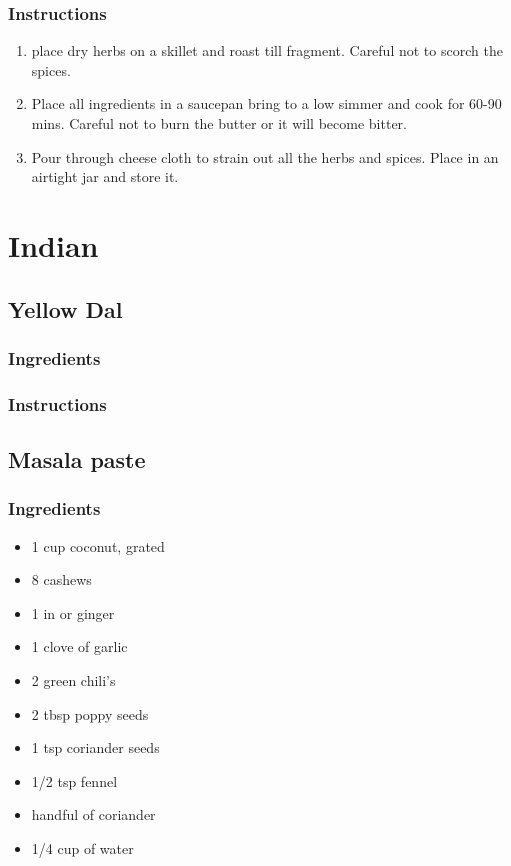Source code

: \documentclass[11pt]{article}
\begin{document}
\subsubsection*{Instructions}
\label{sec:org06558bc}
\begin{enumerate}
\item place dry herbs on a skillet and roast till fragment. Careful not to scorch the spices.
\item Place all ingredients in a saucepan bring to a low simmer and cook for 60-90 mins. Careful not to burn the butter or it will become bitter.
\item Pour through cheese cloth to strain out all the herbs and spices. Place in an airtight jar and store it.
\end{enumerate}
\section{Indian}
\label{sec:orgd2e2248}
\subsection{Yellow Dal}
\label{sec:orgcde2acd}
\subsubsection*{Ingredients}
\label{sec:org003cc2e}
\subsubsection*{Instructions}
\label{sec:org90606aa}
\subsection{Masala paste}
\label{sec:org48049ea}
\subsubsection*{Ingredients}
\label{sec:org7a4941c}
\begin{itemize}
\item 1 cup coconut, grated
\item 8 cashews
\item 1 in or ginger
\item 1 clove of garlic
\item 2 green chili's
\item 2 tbsp poppy seeds
\item 1 tsp coriander seeds
\item 1/2 tsp fennel
\item handful of coriander
\item 1/4 cup of water
\end{itemize}
\end{document}
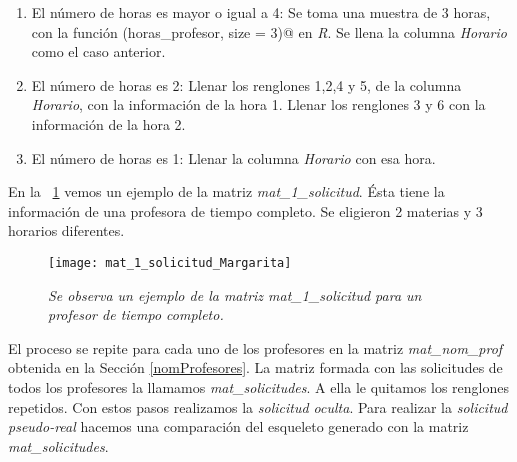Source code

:\begin{enumerate}
\begin{enumerate}
\item El número de horas es mayor o igual a 4: Se toma una muestra de 3 horas, con la función \verb@sample(horas_profesor, size = 3)@ en \textit{R}. Se llena la columna \textit{Horario} como el caso anterior.

\item El número de horas es 2: Llenar los renglones 1,2,4 y 5, de la columna \textit{Horario}, con la información de la hora 1. Llenar los renglones 3 y 6 con la información de la hora 2.

\item El número de horas es 1: Llenar la columna \textit{Horario} con esa hora.
\end{enumerate}
\end{enumerate}

En la \figurename{~\ref{mat_1_solicitud_Margarita}} vemos un ejemplo de la matriz \textit{mat\_1\_solicitud}. Ésta tiene la información de una profesora de tiempo completo. Se eligieron 2 materias y 3 horarios diferentes.

\begin{figure}[H]
\centering
\texttt{[image: mat\_1\_solicitud\_Margarita]} %
\caption[\textit{Matriz de solicitudes de un profesor}]{\textit{Se observa un ejemplo de la matriz mat\_1\_solicitud para un profesor de tiempo completo.}}\label{mat_1_solicitud_Margarita}
\end{figure}

El proceso se repite para cada uno de los profesores en la matriz \textit{mat\_nom\_prof} obtenida en la Sección \ref{nomProfesores}. La matriz formada con las solicitudes de todos los profesores la llamamos \textit{mat\_solicitudes}. A ella le quitamos los renglones repetidos. Con estos pasos realizamos la \textit{solicitud oculta}. Para realizar la \textit{solicitud pseudo-real} hacemos una comparación del esqueleto generado con la matriz \textit{mat\_solicitudes}.
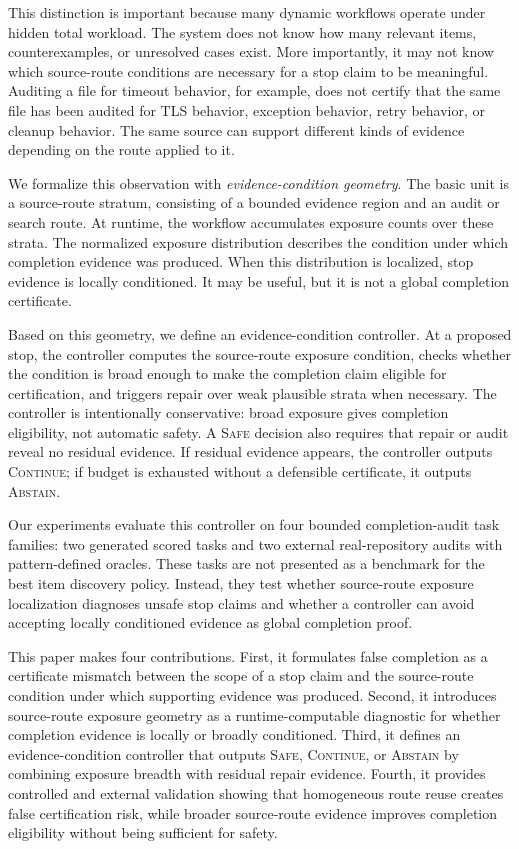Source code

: \documentclass[letterpaper,10pt,twocolumn]{article}
\newcommand{\safe}{\textsc{Safe}}
\newcommand{\cont}{\textsc{Continue}}
\newcommand{\abstain}{\textsc{Abstain}}
\begin{document}
This distinction is important because many dynamic workflows operate under hidden
total workload. The system does not know how many relevant items,
counterexamples, or unresolved cases exist. More importantly, it may not know
which source-route conditions are necessary for a stop claim to be meaningful.
Auditing a file for timeout behavior, for example, does not certify that the same
file has been audited for TLS behavior, exception behavior, retry behavior, or
cleanup behavior. The same source can support different kinds of evidence
depending on the route applied to it.

We formalize this observation with \emph{evidence-condition geometry}. The basic
unit is a source-route stratum, consisting of a bounded evidence region and an
audit or search route. At runtime, the workflow accumulates exposure counts over
these strata. The normalized exposure distribution describes the condition under
which completion evidence was produced. When this distribution is localized,
stop evidence is locally conditioned. It may be useful, but it is not a global
completion certificate.

Based on this geometry, we define an evidence-condition controller. At a proposed
stop, the controller computes the source-route exposure condition, checks whether
the condition is broad enough to make the completion claim eligible for
certification, and triggers repair over weak plausible strata when necessary. The
controller is intentionally conservative: broad exposure gives completion
eligibility, not automatic safety. A \safe{} decision also requires that repair
or audit reveal no residual evidence. If residual evidence appears, the
controller outputs \cont{}; if budget is exhausted without a defensible
certificate, it outputs \abstain{}.

Our experiments evaluate this controller on four bounded completion-audit task
families: two generated scored tasks and two external real-repository audits with
pattern-defined oracles. These tasks are not presented as a benchmark for the
best item discovery policy. Instead, they test whether source-route exposure
localization diagnoses unsafe stop claims and whether a controller can avoid
accepting locally conditioned evidence as global completion proof.

This paper makes four contributions. First, it formulates false completion as a
certificate mismatch between the scope of a stop claim and the source-route
condition under which supporting evidence was produced. Second, it introduces
source-route exposure geometry as a runtime-computable diagnostic for whether
completion evidence is locally or broadly conditioned. Third, it defines an
evidence-condition controller that outputs \safe{}, \cont{}, or \abstain{} by
combining exposure breadth with residual repair evidence. Fourth, it provides
controlled and external validation showing that homogeneous route reuse creates
false certification risk, while broader source-route evidence improves
completion eligibility without being sufficient for safety.
\end{document}
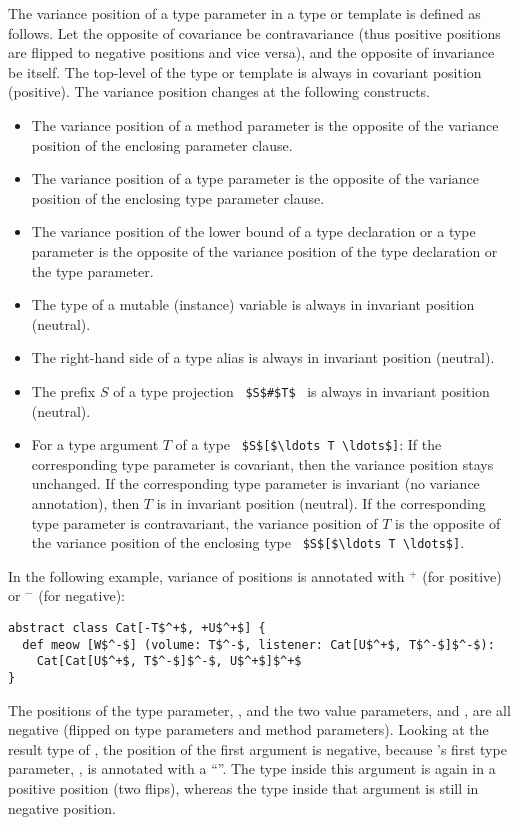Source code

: The variance position of a type parameter in a type or template is defined as follows. Let the opposite of covariance be contravariance (thus positive positions are flipped to negative positions and vice versa), and the opposite of invariance be itself. The top-level of the type or template is always in covariant position (positive). The variance position changes at the following constructs. 
\begin{itemize}
  \item The variance position of a method parameter is the opposite of the variance position of the enclosing parameter clause. 
  \item The variance position of a type parameter is the opposite of the variance position of the enclosing type parameter clause. 
  \item The variance position of the lower bound of a type declaration or a type parameter is the opposite of the variance position of the type declaration or the type parameter. 
  \item The type of a mutable (instance) variable is always in invariant position (neutral). 
  \item The right-hand side of a type alias is always in invariant position (neutral). 
  \item The prefix $S$ of a type projection ~\lstinline!$S$#$T$!~ is always in invariant position (neutral). 
  \item For a type argument $T$ of a type ~\lstinline!$S$[$\ldots T \ldots$]!: If the corresponding type parameter is covariant, then the variance position stays unchanged. If the corresponding type parameter is invariant (no variance annotation), then $T$ is in invariant position (neutral). If the corresponding type parameter is contravariant, the variance position of $T$ is the opposite of the variance position of the enclosing type ~\lstinline!$S$[$\ldots T \ldots$]!. 
\end{itemize}

\example In the following example, variance of positions is annotated with $^+$ (for positive) or $^-$ (for negative):
\begin{lstlisting}
abstract class Cat[-T$^+$, +U$^+$] {
  def meow [W$^-$] (volume: T$^-$, listener: Cat[U$^+$, T$^-$]$^-$):
    Cat[Cat[U$^+$, T$^-$]$^-$, U$^+$]$^+$
}
\end{lstlisting}
The positions of the type parameter, , and the two value parameters,  and , are all negative (flipped on type parameters and method parameters). Looking at the result type of , the position of the first  argument is negative, because 's first type parameter, , is annotated with a ``\code{-}''. The type  inside this argument is again in a positive position (two flips), whereas the type  inside that argument is still in negative position.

---*---

=== TASK DIRECTIONS ===
An exact retyping of each record, with no pictures, is the answer required.

=== OUTPUT OF THE TASK ===
Source code

: \documentclass[11pt]{article}
\begin{document}
\subsubsection*{Instructions}
\label{sec:org06558bc}
\begin{enumerate}
\item place dry herbs on a skillet and roast till fragment. Careful not to scorch the spices.
\item Place all ingredients in a saucepan bring to a low simmer and cook for 60-90 mins. Careful not to burn the butter or it will become bitter.
\item Pour through cheese cloth to strain out all the herbs and spices. Place in an airtight jar and store it.
\end{enumerate}
\section{Indian}
\label{sec:orgd2e2248}
\subsection{Yellow Dal}
\label{sec:orgcde2acd}
\subsubsection*{Ingredients}
\label{sec:org003cc2e}
\subsubsection*{Instructions}
\label{sec:org90606aa}
\subsection{Masala paste}
\label{sec:org48049ea}
\subsubsection*{Ingredients}
\label{sec:org7a4941c}
\begin{itemize}
\item 1 cup coconut, grated
\item 8 cashews
\item 1 in or ginger
\item 1 clove of garlic
\item 2 green chili's
\item 2 tbsp poppy seeds
\item 1 tsp coriander seeds
\item 1/2 tsp fennel
\item handful of coriander
\item 1/4 cup of water
\end{itemize}
\end{document}
Source code

:\begin{enumerate}
\begin{enumerate}
\item El número de horas es mayor o igual a 4: Se toma una muestra de 3 horas, con la función \verb@sample(horas_profesor, size = 3)@ en \textit{R}. Se llena la columna \textit{Horario} como el caso anterior.

\item El número de horas es 2: Llenar los renglones 1,2,4 y 5, de la columna \textit{Horario}, con la información de la hora 1. Llenar los renglones 3 y 6 con la información de la hora 2.

\item El número de horas es 1: Llenar la columna \textit{Horario} con esa hora.
\end{enumerate}
\end{enumerate}

En la \figurename{~\ref{mat_1_solicitud_Margarita}} vemos un ejemplo de la matriz \textit{mat\_1\_solicitud}. Ésta tiene la información de una profesora de tiempo completo. Se eligieron 2 materias y 3 horarios diferentes.

\begin{figure}[H]
\centering
\texttt{[image: mat\_1\_solicitud\_Margarita]} %
\caption[\textit{Matriz de solicitudes de un profesor}]{\textit{Se observa un ejemplo de la matriz mat\_1\_solicitud para un profesor de tiempo completo.}}\label{mat_1_solicitud_Margarita}
\end{figure}

El proceso se repite para cada uno de los profesores en la matriz \textit{mat\_nom\_prof} obtenida en la Sección \ref{nomProfesores}. La matriz formada con las solicitudes de todos los profesores la llamamos \textit{mat\_solicitudes}. A ella le quitamos los renglones repetidos. Con estos pasos realizamos la \textit{solicitud oculta}. Para realizar la \textit{solicitud pseudo-real} hacemos una comparación del esqueleto generado con la matriz \textit{mat\_solicitudes}.
Source code

: \documentclass[letterpaper,10pt,twocolumn]{article}
\newcommand{\safe}{\textsc{Safe}}
\newcommand{\cont}{\textsc{Continue}}
\newcommand{\abstain}{\textsc{Abstain}}
\begin{document}
This distinction is important because many dynamic workflows operate under hidden
total workload. The system does not know how many relevant items,
counterexamples, or unresolved cases exist. More importantly, it may not know
which source-route conditions are necessary for a stop claim to be meaningful.
Auditing a file for timeout behavior, for example, does not certify that the same
file has been audited for TLS behavior, exception behavior, retry behavior, or
cleanup behavior. The same source can support different kinds of evidence
depending on the route applied to it.

We formalize this observation with \emph{evidence-condition geometry}. The basic
unit is a source-route stratum, consisting of a bounded evidence region and an
audit or search route. At runtime, the workflow accumulates exposure counts over
these strata. The normalized exposure distribution describes the condition under
which completion evidence was produced. When this distribution is localized,
stop evidence is locally conditioned. It may be useful, but it is not a global
completion certificate.

Based on this geometry, we define an evidence-condition controller. At a proposed
stop, the controller computes the source-route exposure condition, checks whether
the condition is broad enough to make the completion claim eligible for
certification, and triggers repair over weak plausible strata when necessary. The
controller is intentionally conservative: broad exposure gives completion
eligibility, not automatic safety. A \safe{} decision also requires that repair
or audit reveal no residual evidence. If residual evidence appears, the
controller outputs \cont{}; if budget is exhausted without a defensible
certificate, it outputs \abstain{}.

Our experiments evaluate this controller on four bounded completion-audit task
families: two generated scored tasks and two external real-repository audits with
pattern-defined oracles. These tasks are not presented as a benchmark for the
best item discovery policy. Instead, they test whether source-route exposure
localization diagnoses unsafe stop claims and whether a controller can avoid
accepting locally conditioned evidence as global completion proof.

This paper makes four contributions. First, it formulates false completion as a
certificate mismatch between the scope of a stop claim and the source-route
condition under which supporting evidence was produced. Second, it introduces
source-route exposure geometry as a runtime-computable diagnostic for whether
completion evidence is locally or broadly conditioned. Third, it defines an
evidence-condition controller that outputs \safe{}, \cont{}, or \abstain{} by
combining exposure breadth with residual repair evidence. Fourth, it provides
controlled and external validation showing that homogeneous route reuse creates
false certification risk, while broader source-route evidence improves
completion eligibility without being sufficient for safety.
\end{document}
Source code

: The variance position of a type parameter in a type or template is defined as follows. Let the opposite of covariance be contravariance (thus positive positions are flipped to negative positions and vice versa), and the opposite of invariance be itself. The top-level of the type or template is always in covariant position (positive). The variance position changes at the following constructs. 
\begin{itemize}
  \item The variance position of a method parameter is the opposite of the variance position of the enclosing parameter clause. 
  \item The variance position of a type parameter is the opposite of the variance position of the enclosing type parameter clause. 
  \item The variance position of the lower bound of a type declaration or a type parameter is the opposite of the variance position of the type declaration or the type parameter. 
  \item The type of a mutable (instance) variable is always in invariant position (neutral). 
  \item The right-hand side of a type alias is always in invariant position (neutral). 
  \item The prefix $S$ of a type projection ~\lstinline!$S$#$T$!~ is always in invariant position (neutral). 
  \item For a type argument $T$ of a type ~\lstinline!$S$[$\ldots T \ldots$]!: If the corresponding type parameter is covariant, then the variance position stays unchanged. If the corresponding type parameter is invariant (no variance annotation), then $T$ is in invariant position (neutral). If the corresponding type parameter is contravariant, the variance position of $T$ is the opposite of the variance position of the enclosing type ~\lstinline!$S$[$\ldots T \ldots$]!. 
\end{itemize}

\example In the following example, variance of positions is annotated with $^+$ (for positive) or $^-$ (for negative):
\begin{lstlisting}
abstract class Cat[-T$^+$, +U$^+$] {
  def meow [W$^-$] (volume: T$^-$, listener: Cat[U$^+$, T$^-$]$^-$):
    Cat[Cat[U$^+$, T$^-$]$^-$, U$^+$]$^+$
}
\end{lstlisting}
The positions of the type parameter, , and the two value parameters,  and , are all negative (flipped on type parameters and method parameters). Looking at the result type of , the position of the first  argument is negative, because 's first type parameter, , is annotated with a ``\code{-}''. The type  inside this argument is again in a positive position (two flips), whereas the type  inside that argument is still in negative position.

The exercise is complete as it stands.